There is no depth/nesting counter anywhere in struct kdmsg_state or the
CREATE path.
The recursion is triggered by:
kdmsg_state_cleanuprxatsys/kern/kern_dmsg.c:1255βkdmsg_simulate_failure(msg->state, 0, DMSG_ERR_LOSTLINK)when a state with a non-emptysubqreceives a DELETE.- the write-thread teardown at
sys/kern/kern_dmsg.c:555on connection close.
The LWKT thread stack is UPAGES * PAGE_SIZE = 4 * 4096 = 16384 bytes
(sys/sys/thread.h, sys/cpu/x86_64/include/param.h). At roughly 50β64 bytes
per combined frame, about 250 nesting levels suffice to overflow; an attacker
can trivially create thousands.
Threat model & preconditions
- Attacker position: a DMSG peer. Reachable via (a) the userland hammer2
relay daemon carrying cluster network traffic (HAMMER2 clustering in use) β a
malicious/compromised cluster peer or network MITM, since
LNK_AUTHis unimplemented; or (b) locally via theDIOCRECLUSTERioctl on a disk device node (typically requires root/operator). - Privileges gained or impact: guaranteed kernel stack overflow β panic (full-system DoS). On configurations without an effective kernel-stack guard page, the stack overflow is also a kernel-memory-corruption primitive with code-execution potential.
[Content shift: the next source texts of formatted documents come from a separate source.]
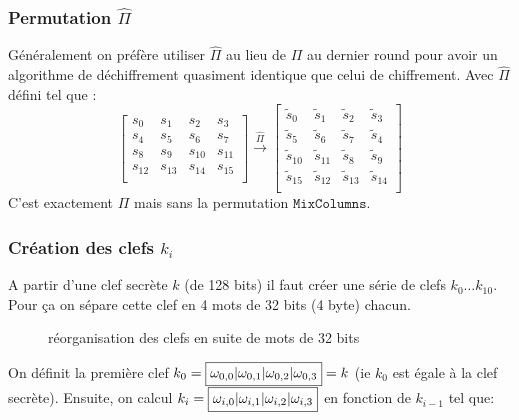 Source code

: \documentclass[a4paper, 12pt]{article}
\begin{document}
\subsubsection{Permutation $\hat{\Pi}$}
Généralement on préfère utiliser $\hat{\Pi}$ au lieu de $\Pi$  au dernier round pour avoir un algorithme de déchiffrement quasiment identique que celui de chiffrement. Avec $\hat{\Pi}$ défini tel que :
$$
\begin{bmatrix}
	s_{0} & s_{1} & s_{2} & s_{3} \\
	s_{4} & s_{5} & s_{6} & s_{7} \\
	s_{8} & s_{9} & s_{10} & s_{11} \\
	s_{12} & s_{13} & s_{14} & s_{15} \\
\end{bmatrix}
\overset{\hat{\Pi}}{\rightarrow}
\begin{bmatrix}
	\tilde{s}_0 & \tilde{s}_1 & \tilde{s}_2 & \tilde{s}_3 \\
	\tilde{s}_5 & \tilde{s}_6 & \tilde{s}_7 & \tilde{s}_4 \\
	\tilde{s}_{10} & \tilde{s}_{11} & \tilde{s}_8 & \tilde{s}_9 \\
	\tilde{s}_{15} & \tilde{s}_{12} & \tilde{s}_{13} & \tilde{s}_{14} \\
\end{bmatrix}
$$
C'est exactement $\Pi$ mais sans la permutation $\mathtt{MixColumns}$. 

\subsubsection{Création des clefs $k_i$}\label{clefki}
A partir d'une clef secrète $k$ (de 128 bits) il faut créer une série de clefs $k_0\dots k_{10}$.
Pour ça on sépare cette clef en 4 mots de 32 bits (4 byte) chacun.

\begin{figure}[h]
\centering
{}
\caption{réorganisation des clefs en suite de mots de 32 bits}
\label{illu_clef}
\end{figure}
On définit la première clef $k_0 = \fbox{$\omega_{0,0}|\omega_{0,1}|\omega_{0,2}|\omega_{0,3}$} = k$ (ie $k_0$ est égale à la clef secrète). Ensuite, on calcul $k_i = \fbox{$\omega_{i,0}|\omega_{i,1}|\omega_{i,2}|\omega_{i,3}$}$ en fonction de $k_{i-1}$ tel que:
\end{document}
- Required config or capabilities: a reachable DMSG link. For the network vector, HAMMER2 clustering must be in use.
- Reachability: forge CREATE messages to build the chain, then a DELETE on the root (or close the connection). CRC is not verified on receive.
Proof of concept
PoC source: findings/poc/DF-0017/kdmsg_stackoverflow.c
Builds N chained CREATE messages (circuit = previous msgid) then a root
DELETE, writing them to a supplied connected DMSG fd.
Build & run
cc -o kdmsg_stackoverflow findings/poc/DF-0017/kdmsg_stackoverflow.c # attach a connected fd to a DMSG iocom (DIOCRECLUSTER on a disk device, # or speak the relay protocol to the hammer2 daemon), then: ./kdmsg_stackoverflow <fd> [depth]
Expected output
Kernel panic from a stack overflow / double-fault deep in the recursion (or a stack-guard hit) once the root DELETE (or connection close) drives the unbounded recursion.
Impact
For HAMMER2-clustered deployments, a malicious peer (or network MITM, given no receive-side CRC and unimplemented auth) can crash the kernel at will β a remote denial of service. The defect is deterministic (no race). Rated High.
Recommended fix
Cap circuit nesting depth in the CREATE path and, as defense-in-depth, convert
the recursive traversals in kdmsg_simulate_failure (:1321) and
kdmsg_state_dying to iterative (explicit-stack) walks.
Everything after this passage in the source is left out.